ISSUE SUMMARY
For historical reasons, the wire protocol does not pass separate values for limit() and batchSize(), but rather passes the smaller of the two in a single ntoreturn field. The consequence is that the server does not know whether the ntoreturn value is a batchSize or a limit.
Usually this doesn't matter much, but it matters a lot if there is a sort. Suppose that the server receives an ntoreturn of 10 with a sort():
- If this is limit(10), then we can find the top 10 using a top-K sort. This requires buffering only 10 results in memory.
- If this is a batchSize(10), then we have to do a full sort.

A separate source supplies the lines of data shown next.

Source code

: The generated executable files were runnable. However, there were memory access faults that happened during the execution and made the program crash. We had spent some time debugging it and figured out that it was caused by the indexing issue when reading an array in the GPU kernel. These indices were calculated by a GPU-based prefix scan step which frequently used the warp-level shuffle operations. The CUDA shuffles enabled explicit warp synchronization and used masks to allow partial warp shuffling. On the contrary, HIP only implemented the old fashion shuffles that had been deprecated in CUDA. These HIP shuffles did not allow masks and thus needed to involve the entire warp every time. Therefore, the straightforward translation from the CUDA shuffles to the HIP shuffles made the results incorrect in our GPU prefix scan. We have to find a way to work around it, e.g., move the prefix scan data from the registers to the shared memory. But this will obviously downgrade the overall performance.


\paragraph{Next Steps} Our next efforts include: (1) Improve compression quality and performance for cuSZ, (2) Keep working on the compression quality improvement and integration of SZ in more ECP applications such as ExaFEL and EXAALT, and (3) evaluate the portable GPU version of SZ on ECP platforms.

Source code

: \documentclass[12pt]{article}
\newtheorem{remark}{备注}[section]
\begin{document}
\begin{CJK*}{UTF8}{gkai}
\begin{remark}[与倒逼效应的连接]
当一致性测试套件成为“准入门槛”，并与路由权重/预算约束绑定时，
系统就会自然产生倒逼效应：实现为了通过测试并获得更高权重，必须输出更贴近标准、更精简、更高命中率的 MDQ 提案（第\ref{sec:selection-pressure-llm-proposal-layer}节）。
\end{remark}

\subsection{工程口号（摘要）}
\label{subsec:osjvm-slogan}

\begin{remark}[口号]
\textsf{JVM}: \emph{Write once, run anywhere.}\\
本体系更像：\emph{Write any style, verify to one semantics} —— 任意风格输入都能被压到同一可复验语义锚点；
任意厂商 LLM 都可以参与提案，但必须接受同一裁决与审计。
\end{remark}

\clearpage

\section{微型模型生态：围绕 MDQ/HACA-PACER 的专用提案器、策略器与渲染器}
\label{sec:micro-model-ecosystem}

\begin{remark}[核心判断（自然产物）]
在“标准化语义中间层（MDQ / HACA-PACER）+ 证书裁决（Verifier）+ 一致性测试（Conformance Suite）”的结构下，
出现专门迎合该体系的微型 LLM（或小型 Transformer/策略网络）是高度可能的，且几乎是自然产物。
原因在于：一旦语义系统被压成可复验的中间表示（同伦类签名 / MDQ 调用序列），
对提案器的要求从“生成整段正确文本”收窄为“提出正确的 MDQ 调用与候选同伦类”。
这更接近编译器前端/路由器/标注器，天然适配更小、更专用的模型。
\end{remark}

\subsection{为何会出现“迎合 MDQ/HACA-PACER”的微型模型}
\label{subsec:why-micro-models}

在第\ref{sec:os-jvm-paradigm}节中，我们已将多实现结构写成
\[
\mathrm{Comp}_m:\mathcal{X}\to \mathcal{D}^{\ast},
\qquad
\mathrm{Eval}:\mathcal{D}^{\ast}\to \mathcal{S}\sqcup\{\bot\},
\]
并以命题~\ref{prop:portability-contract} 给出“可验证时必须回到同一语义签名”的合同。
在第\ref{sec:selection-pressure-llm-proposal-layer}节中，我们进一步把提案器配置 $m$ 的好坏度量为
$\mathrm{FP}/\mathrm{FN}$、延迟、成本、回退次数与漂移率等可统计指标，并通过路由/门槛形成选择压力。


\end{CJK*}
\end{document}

This requires buffering all matching documents in memory.
In order to cope with this, the server creates query plans which behave as follows:
- First they do a top-K sort and return the first 10 results. If the client means limit(10), it will be happy and close the cursor.
- If the client means batchSize(10), then it will ask for new batches with a getmore. At this point, the query plan falls back to doing a full sort.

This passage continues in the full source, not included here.